- Founder: Lorenzo Dellai
- Founded: 7 June 2008
- Dissolved: 2024
- Preceded by: Daisy Civic List
- Merged into: Campobase
- Headquarters: via Lunelli, 64 38100 Trento
- Membership (2014): 2,800
- Ideology: Regionalism^{[citation needed]} Christian democracy^{[citation needed]} Conservatism
- National affiliation: Alliance for Italy (2009–12) Civic Choice (2012–13) Populars for Italy (2013–14) Solidary Democracy (2014–16) Popular Civic List (2018)

Website
- www.unioneperiltrentino.it

= Union for Trentino =

The Union for Trentino (Unione per il Trentino, UpT) was a regionalist, centrist and Christian-democratic political party active in Trentino, Italy. The party has its roots in the experience of Daisy Civic List and was founded on 7 June 2008. Most recently the party was led by Tiziano Mellarini and Annalisa Caumo, while its most recognisable leader has been Lorenzo Dellai. The UpT was replaced by Campobase in 2022.

==History==

===Background and foundation===

In the run-up to the 1998 provincial election, Lorenzo Dellai formed the Daisy Civic List in order to unite Trentino centrists affiliated with the centre-left into a single political force. In 2000 Francesco Rutelli took the Daisy as an example when he launched Democracy is Freedom – The Daisy (DL) at the national level. The Daisy Civic List thus became the provincial section of DL. In 2007 DL merged with the Democrats of the Left in order to form the Democratic Party (PD).

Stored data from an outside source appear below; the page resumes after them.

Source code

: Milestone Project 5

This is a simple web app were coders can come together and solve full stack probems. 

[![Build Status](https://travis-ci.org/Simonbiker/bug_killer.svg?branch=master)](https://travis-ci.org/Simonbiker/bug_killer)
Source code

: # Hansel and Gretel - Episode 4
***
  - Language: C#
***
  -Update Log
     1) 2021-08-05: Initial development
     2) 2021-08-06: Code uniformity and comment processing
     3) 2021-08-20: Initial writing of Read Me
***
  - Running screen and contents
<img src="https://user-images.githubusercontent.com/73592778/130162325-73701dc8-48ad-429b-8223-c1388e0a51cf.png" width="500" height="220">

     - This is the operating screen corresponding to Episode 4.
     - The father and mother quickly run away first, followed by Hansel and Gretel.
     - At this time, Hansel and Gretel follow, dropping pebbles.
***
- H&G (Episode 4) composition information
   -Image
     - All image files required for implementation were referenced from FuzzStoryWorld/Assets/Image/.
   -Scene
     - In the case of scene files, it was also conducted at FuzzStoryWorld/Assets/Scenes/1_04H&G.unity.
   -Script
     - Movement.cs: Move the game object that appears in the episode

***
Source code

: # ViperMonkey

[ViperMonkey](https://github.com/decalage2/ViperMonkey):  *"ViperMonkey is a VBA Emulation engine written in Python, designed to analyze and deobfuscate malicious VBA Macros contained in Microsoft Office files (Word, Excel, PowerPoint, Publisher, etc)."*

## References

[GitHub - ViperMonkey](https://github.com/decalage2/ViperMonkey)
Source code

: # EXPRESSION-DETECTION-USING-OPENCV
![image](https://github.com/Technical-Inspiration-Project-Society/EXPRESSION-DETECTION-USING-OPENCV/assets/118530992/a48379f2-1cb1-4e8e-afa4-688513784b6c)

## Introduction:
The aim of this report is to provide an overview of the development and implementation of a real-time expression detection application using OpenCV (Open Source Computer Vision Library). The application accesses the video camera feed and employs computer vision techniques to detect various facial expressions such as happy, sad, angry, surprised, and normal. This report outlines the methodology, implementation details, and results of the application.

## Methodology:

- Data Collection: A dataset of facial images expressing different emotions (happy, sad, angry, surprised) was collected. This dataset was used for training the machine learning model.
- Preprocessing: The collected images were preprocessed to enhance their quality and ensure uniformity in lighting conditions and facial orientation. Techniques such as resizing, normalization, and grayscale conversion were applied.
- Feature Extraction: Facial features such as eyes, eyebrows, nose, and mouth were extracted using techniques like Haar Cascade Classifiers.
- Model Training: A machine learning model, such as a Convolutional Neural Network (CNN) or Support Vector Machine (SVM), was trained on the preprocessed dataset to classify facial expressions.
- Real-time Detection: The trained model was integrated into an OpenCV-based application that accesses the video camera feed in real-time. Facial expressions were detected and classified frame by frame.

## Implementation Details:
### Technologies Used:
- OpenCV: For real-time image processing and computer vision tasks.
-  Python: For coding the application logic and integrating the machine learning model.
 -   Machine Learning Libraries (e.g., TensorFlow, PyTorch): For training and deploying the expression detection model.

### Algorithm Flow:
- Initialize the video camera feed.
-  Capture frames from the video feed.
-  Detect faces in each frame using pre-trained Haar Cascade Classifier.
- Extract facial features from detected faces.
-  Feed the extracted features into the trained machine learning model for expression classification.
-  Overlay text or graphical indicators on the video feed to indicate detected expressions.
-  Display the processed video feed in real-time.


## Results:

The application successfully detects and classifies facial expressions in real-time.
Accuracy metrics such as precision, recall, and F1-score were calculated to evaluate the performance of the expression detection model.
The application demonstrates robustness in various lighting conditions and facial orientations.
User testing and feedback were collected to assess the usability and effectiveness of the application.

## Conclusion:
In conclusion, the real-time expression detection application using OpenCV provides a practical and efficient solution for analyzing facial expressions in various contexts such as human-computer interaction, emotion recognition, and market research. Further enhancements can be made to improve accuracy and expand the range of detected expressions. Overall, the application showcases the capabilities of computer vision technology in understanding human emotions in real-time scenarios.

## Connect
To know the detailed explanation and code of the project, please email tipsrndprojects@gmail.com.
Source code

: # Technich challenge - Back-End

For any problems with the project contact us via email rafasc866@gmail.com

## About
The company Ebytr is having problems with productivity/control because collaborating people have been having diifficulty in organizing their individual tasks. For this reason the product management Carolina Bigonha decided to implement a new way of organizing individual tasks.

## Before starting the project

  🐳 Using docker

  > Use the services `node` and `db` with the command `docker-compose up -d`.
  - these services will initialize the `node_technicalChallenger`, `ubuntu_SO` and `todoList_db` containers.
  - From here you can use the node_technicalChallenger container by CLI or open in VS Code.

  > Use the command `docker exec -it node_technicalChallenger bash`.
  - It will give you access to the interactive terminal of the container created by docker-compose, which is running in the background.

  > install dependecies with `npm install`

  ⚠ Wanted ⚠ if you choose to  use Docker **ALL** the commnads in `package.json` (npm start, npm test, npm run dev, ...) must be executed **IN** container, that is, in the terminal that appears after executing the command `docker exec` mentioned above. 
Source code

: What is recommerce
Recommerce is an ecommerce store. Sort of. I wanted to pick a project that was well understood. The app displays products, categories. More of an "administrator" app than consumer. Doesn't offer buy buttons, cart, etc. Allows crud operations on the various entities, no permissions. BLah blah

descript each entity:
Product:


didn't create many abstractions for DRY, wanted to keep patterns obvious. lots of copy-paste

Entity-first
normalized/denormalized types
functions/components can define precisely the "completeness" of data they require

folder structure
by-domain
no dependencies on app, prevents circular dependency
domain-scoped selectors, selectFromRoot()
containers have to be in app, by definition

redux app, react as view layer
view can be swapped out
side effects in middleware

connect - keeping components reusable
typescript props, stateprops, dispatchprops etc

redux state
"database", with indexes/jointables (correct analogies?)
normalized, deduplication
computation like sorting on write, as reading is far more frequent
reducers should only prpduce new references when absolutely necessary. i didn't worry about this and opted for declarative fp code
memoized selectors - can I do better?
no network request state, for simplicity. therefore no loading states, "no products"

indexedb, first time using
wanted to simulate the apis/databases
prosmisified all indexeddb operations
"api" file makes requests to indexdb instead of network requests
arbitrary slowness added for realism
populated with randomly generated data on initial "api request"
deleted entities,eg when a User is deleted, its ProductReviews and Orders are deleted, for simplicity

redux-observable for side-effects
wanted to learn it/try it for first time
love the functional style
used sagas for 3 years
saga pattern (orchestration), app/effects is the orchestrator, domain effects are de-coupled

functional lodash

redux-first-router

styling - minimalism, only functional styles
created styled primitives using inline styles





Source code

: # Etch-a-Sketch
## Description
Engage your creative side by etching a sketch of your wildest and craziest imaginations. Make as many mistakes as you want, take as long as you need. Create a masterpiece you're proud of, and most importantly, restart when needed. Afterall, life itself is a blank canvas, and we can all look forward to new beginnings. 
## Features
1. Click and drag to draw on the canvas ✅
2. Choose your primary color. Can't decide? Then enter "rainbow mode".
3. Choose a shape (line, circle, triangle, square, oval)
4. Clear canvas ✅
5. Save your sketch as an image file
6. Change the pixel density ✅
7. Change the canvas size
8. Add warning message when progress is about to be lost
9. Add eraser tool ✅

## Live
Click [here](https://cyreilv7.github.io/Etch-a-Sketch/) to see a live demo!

After the defeat of the centre-left in Trentino in the 2008 general election, the Daisy was divided among those who wanted to continue toward the consolidation of the regionalist party and those who wanted to establish the provincial section of the PD. The Daisy thus suffered the separation of the "Democrats" from the "regionalists". Lunelli, supported by Dellai, former senator Mauro Betta and eight provincial deputies out of twelve, decided to take part in the foundation of the regionalist party, while senator Claudio Molinari and deputy Letizia De Torre chose to join the PD.

The new regionalist party, named Union for Trentino, was launched on 7 June, while the provincial PD was established on 8 June with the primary election for the first provincial secretary: Alberto Pacher. On 15 July Marco Tanas, a 35-year-old former Socialist, and Flavia Fontana were elected secretary and president of the UpT, respectively.

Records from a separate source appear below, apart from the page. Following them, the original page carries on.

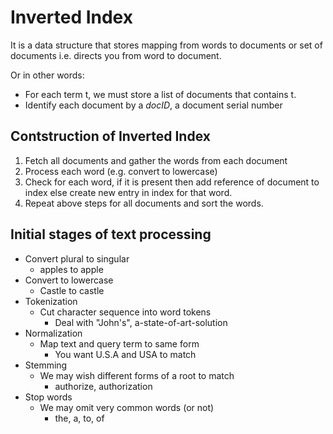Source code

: # Inverted Index
It is a data structure that stores mapping from words to documents or set of documents i.e. directs you from word to document. 

Or in other words:
- For each term t, we must store a list of documents that contains t.
- Identify each document by a *docID*, a document serial number

## Contstruction of Inverted Index 
1. Fetch all documents and gather the words from each document
2. Process each word (e.g. convert to lowercase)
3. Check for each word, if it is present then add reference of document to index else create new entry in index for that word.
4. Repeat above steps for all documents and sort the words.

## Initial stages of text processing
* Convert plural to singular
  - apples to apple
* Convert to lowercase
  - Castle to castle
* Tokenization
  - Cut character sequence into word tokens
    - Deal with "John's", a-state-of-art-solution
* Normalization
  - Map text and query term to same form
    - You want U.S.A and USA to match
* Stemming
  - We may wish different forms of a root to match
    - authorize, authorization
* Stop words
  - We may omit very common words (or not)
    - the, a, to, of
  

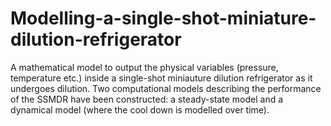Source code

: # Modelling-a-single-shot-miniature-dilution-refrigerator
A mathematical model to output the physical variables (pressure, temperature etc.) inside a single-shot miniauture dilution refrigerator as it undergoes dilution.
Two computational models describing the performance of the SSMDR have been constructed: a steady-state model and a dynamical model (where the cool down is modelled over time).
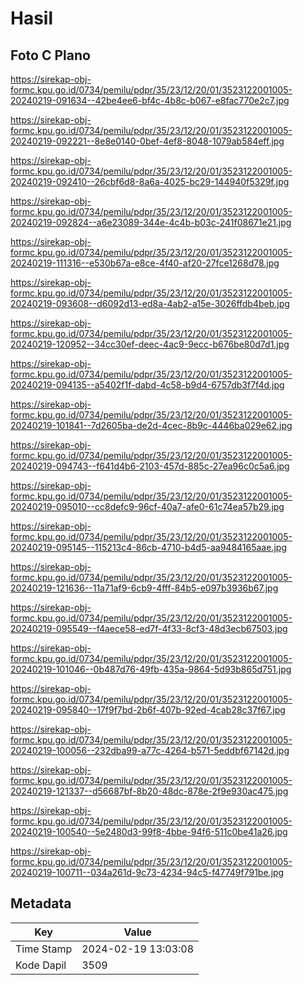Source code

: # Hasil

## Foto C Plano

https://sirekap-obj-formc.kpu.go.id/0734/pemilu/pdpr/35/23/12/20/01/3523122001005-20240219-091634--42be4ee6-bf4c-4b8c-b067-e8fac770e2c7.jpg

https://sirekap-obj-formc.kpu.go.id/0734/pemilu/pdpr/35/23/12/20/01/3523122001005-20240219-092221--8e8e0140-0bef-4ef8-8048-1079ab584eff.jpg

https://sirekap-obj-formc.kpu.go.id/0734/pemilu/pdpr/35/23/12/20/01/3523122001005-20240219-092410--26cbf6d8-8a6a-4025-bc29-144940f5329f.jpg

https://sirekap-obj-formc.kpu.go.id/0734/pemilu/pdpr/35/23/12/20/01/3523122001005-20240219-092824--a6e23089-344e-4c4b-b03c-241f08671e21.jpg

https://sirekap-obj-formc.kpu.go.id/0734/pemilu/pdpr/35/23/12/20/01/3523122001005-20240219-111316--e530b67a-e8ce-4f40-af20-27fce1268d78.jpg

https://sirekap-obj-formc.kpu.go.id/0734/pemilu/pdpr/35/23/12/20/01/3523122001005-20240219-093608--d6092d13-ed8a-4ab2-a15e-3026ffdb4beb.jpg

https://sirekap-obj-formc.kpu.go.id/0734/pemilu/pdpr/35/23/12/20/01/3523122001005-20240219-120952--34cc30ef-deec-4ac9-9ecc-b676be80d7d1.jpg

https://sirekap-obj-formc.kpu.go.id/0734/pemilu/pdpr/35/23/12/20/01/3523122001005-20240219-094135--a5402f1f-dabd-4c58-b9d4-6757db3f7f4d.jpg

https://sirekap-obj-formc.kpu.go.id/0734/pemilu/pdpr/35/23/12/20/01/3523122001005-20240219-101841--7d2605ba-de2d-4cec-8b9c-4446ba029e62.jpg

https://sirekap-obj-formc.kpu.go.id/0734/pemilu/pdpr/35/23/12/20/01/3523122001005-20240219-094743--f641d4b6-2103-457d-885c-27ea96c0c5a6.jpg

https://sirekap-obj-formc.kpu.go.id/0734/pemilu/pdpr/35/23/12/20/01/3523122001005-20240219-095010--cc8defc9-96cf-40a7-afe0-61c74ea57b29.jpg

https://sirekap-obj-formc.kpu.go.id/0734/pemilu/pdpr/35/23/12/20/01/3523122001005-20240219-095145--115213c4-86cb-4710-b4d5-aa9484165aae.jpg

https://sirekap-obj-formc.kpu.go.id/0734/pemilu/pdpr/35/23/12/20/01/3523122001005-20240219-121636--11a71af9-6cb9-4fff-84b5-e097b3936b67.jpg

https://sirekap-obj-formc.kpu.go.id/0734/pemilu/pdpr/35/23/12/20/01/3523122001005-20240219-095549--f4aece58-ed7f-4f33-8cf3-48d3ecb67503.jpg

https://sirekap-obj-formc.kpu.go.id/0734/pemilu/pdpr/35/23/12/20/01/3523122001005-20240219-101046--0b487d76-49fb-435a-9864-5d93b865d751.jpg

https://sirekap-obj-formc.kpu.go.id/0734/pemilu/pdpr/35/23/12/20/01/3523122001005-20240219-095840--17f9f7bd-2b6f-407b-92ed-4cab28c37f67.jpg

https://sirekap-obj-formc.kpu.go.id/0734/pemilu/pdpr/35/23/12/20/01/3523122001005-20240219-100056--232dba99-a77c-4264-b571-5eddbf67142d.jpg

https://sirekap-obj-formc.kpu.go.id/0734/pemilu/pdpr/35/23/12/20/01/3523122001005-20240219-121337--d56687bf-8b20-48dc-878e-2f9e930ac475.jpg

https://sirekap-obj-formc.kpu.go.id/0734/pemilu/pdpr/35/23/12/20/01/3523122001005-20240219-100540--5e2480d3-99f8-4bbe-94f6-511c0be41a26.jpg

https://sirekap-obj-formc.kpu.go.id/0734/pemilu/pdpr/35/23/12/20/01/3523122001005-20240219-100711--034a261d-9c73-4234-94c5-f47749f791be.jpg


## Metadata

| Key        | Value               |
| ---------- | ------------------- |
| Time Stamp | 2024-02-19 13:03:08 |
| Kode Dapil | 3509                |



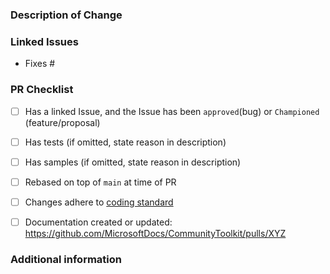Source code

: <!--
 Hello, and thank you for your interest in contributing to the .NET MAUI Markup Toolkit! 

 Before you submit please check that this work relates to one of the following:
 - Bug fix
    If you haven't yet opened an Issue that reports the bug in detail, provides a reproduction sample, and has been verified + reproduced by a member of the .NET MAUI Markup Toolkit core team, please do that before submitting a Pull Request.
 - Feature/Proposal
    If you haven't yet submitted a Proposal that has been Championed by a .NET MAUI Markup core team member, please instead open a Discussion at https://github.com/communitytoolkit/maui.markup/discussions/new where we can discuss the pros/cons of the feature and its implementation. 
 Any PR submitted that does not fit with the above options will be closed.
 -->

 ### Description of Change ###

 <!-- Describe your changes here. This only needs to be brief as the linked issues below will already cover the detailed changes. -->

 ### Linked Issues ###
 <!-- Provide links to issues here (#35 will link to issue number 35). Ensure that a GitHub issue was created for your bug/proposal and it has been approved/Championed. -->

 - Fixes #

 ### PR Checklist ###
 <!--
 Please check all the things you did here and double-check that you got it all, or state why you didn't do something.

 If anything is unclear please do ask :)
 -->
 - [ ] Has a linked Issue, and the Issue has been `approved`(bug) or `Championed` (feature/proposal)
 - [ ] Has tests (if omitted, state reason in description)
 - [ ] Has samples (if omitted, state reason in description)
 - [ ] Rebased on top of `main` at time of PR
 - [ ] Changes adhere to [coding standard](https://github.com/CommunityToolkit/Maui.Markup/blob/main/CONTRIBUTING.md#contributing-code---best-practices)
 - [ ] Documentation created or updated: https://github.com/MicrosoftDocs/CommunityToolkit/pulls/XYZ <!-- Replace XYZ with your docs PR #. The checkbox will be automatically checked once the docs PR has been merged -->


 ### Additional information ###

 <!-- 
 Please use this to aid the reviewer, this could include stating which platform(s) have been tested
 -->
 
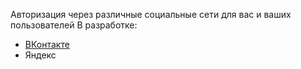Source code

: Авторизация через различные социальные сети для вас и ваших пользователей
В разработке: 
* [ВКонтакте](https://github.com/Al-Sher/auth/blob/master/vk.php)
* Яндекс
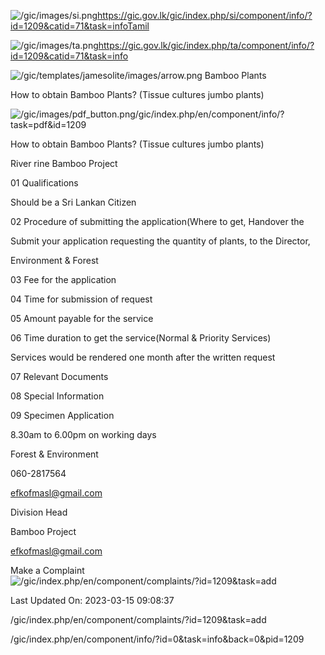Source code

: <!-- Source: https://gic.gov.lk/gic/index.php/en/component/info/?id=1209&catid=71&task=info -->

![/gic/images/si.png](/gic/images/si.png)https://gic.gov.lk/gic/index.php/si/component/info/?id=1209&catid=71&task=infoTamil

![/gic/images/ta.png](/gic/images/ta.png)https://gic.gov.lk/gic/index.php/ta/component/info/?id=1209&catid=71&task=info

![/gic/templates/jamesolite/images/arrow.png](/gic/templates/jamesolite/images/arrow.png) Bamboo Plants

How to obtain Bamboo Plants? (Tissue cultures jumbo plants)

![/gic/images/pdf_button.png](/gic/images/pdf_button.png)/gic/index.php/en/component/info/?task=pdf&id=1209

How to obtain Bamboo Plants? (Tissue cultures jumbo plants)

River rine Bamboo Project

01 Qualifications

Should be a Sri Lankan Citizen

02 Procedure of submitting the application(Where to get, Handover the

Submit your application requesting the quantity of plants, to the Director,

Environment & Forest

03 Fee for the application

04 Time for submission of request

05 Amount payable for the service

06 Time duration to get the service(Normal & Priority Services)

Services would be rendered one month after the written request

07 Relevant Documents

08 Special Information

09 Specimen Application

8.30am to 6.00pm on working days

Forest & Environment

060-2817564

efkofmasl@gmail.com

Division Head

Bamboo Project

efkofmasl@gmail.com

Make a Complaint ![/gic/index.php/en/component/complaints/?id=1209&task=add](/gic/index.php/en/component/complaints/?id=1209&task=add)

Last Updated On: 2023-03-15 09:08:37

/gic/index.php/en/component/complaints/?id=1209&task=add

/gic/index.php/en/component/info/?id=0&task=info&back=0&pid=1209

===Dellai's third term as president===
In the 2008 provincial election Dellai was re-elected President of the Province. The UpT gained 17.9% of the vote (making it the coalition's and the region's second largest party) and six seats, plus Dellai's, in the Provincial Council.

In the autumn of 2009 the UpT started playing an active role at the national level. On 11 December Dellai was a founding member of Alliance for Italy, which emerged mainly as a centrist split from the PD, along with Francesco Rutelli, Linda Lanzillotta, Bruno Tabacci and Elvio Ubaldi. Dellai was appointed by Rutelli national coordinator of the new party.

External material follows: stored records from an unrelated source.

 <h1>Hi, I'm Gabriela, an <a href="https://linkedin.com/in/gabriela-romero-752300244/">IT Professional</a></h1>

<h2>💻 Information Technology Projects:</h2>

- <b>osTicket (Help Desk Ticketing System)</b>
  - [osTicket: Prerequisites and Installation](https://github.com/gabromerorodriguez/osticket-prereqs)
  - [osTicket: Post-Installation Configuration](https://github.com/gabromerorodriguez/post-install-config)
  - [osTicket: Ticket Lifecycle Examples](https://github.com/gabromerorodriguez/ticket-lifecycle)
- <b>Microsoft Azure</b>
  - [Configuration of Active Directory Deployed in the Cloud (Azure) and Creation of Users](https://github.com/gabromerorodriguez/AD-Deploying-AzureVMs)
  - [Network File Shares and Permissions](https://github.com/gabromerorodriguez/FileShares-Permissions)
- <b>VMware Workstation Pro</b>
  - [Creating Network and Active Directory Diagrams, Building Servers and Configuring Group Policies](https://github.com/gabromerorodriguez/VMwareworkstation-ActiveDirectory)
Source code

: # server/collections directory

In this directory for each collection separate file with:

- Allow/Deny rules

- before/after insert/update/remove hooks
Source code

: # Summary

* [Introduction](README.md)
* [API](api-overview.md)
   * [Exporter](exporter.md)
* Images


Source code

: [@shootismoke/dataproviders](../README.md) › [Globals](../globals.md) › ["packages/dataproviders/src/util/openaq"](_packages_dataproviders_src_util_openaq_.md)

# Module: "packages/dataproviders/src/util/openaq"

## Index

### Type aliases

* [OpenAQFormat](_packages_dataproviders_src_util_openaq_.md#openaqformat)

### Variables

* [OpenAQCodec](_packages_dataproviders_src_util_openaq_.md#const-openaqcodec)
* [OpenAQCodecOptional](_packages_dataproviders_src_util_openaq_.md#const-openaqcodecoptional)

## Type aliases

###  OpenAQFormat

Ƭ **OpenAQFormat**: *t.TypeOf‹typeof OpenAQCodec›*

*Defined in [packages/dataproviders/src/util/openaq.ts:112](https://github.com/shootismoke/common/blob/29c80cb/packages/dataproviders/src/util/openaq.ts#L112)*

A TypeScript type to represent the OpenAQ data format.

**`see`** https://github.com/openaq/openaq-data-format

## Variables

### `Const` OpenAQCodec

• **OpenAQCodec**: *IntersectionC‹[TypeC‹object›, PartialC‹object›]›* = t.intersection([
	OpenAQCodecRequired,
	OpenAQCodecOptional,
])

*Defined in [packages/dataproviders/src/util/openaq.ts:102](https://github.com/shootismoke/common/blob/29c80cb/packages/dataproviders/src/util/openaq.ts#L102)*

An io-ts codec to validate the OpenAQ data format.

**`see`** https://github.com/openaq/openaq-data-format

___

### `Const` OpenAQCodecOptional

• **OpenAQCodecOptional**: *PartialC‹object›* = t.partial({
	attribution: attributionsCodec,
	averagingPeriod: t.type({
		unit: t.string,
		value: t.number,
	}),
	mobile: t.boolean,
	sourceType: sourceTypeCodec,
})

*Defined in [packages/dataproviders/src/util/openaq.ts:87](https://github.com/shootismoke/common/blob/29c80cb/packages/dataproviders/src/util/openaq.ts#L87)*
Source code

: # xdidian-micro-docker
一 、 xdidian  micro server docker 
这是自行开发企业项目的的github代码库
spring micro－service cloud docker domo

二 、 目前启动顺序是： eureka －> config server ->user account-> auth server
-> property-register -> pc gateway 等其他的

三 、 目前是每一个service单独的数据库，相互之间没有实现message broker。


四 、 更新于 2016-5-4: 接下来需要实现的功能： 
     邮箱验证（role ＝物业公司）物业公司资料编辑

While he was increasingly engaged at the national level, Dellai was also active in Trentino and within the framework of the Tyrol–South Tyrol–Trentino Euroregion. In an interview, he pressed forward toward a provincial federation with the Trentino Tyrolean Autonomist Party (PATT) and the local Union of the Centre (UdC). This project was called by Dellai the "Party of Trentino".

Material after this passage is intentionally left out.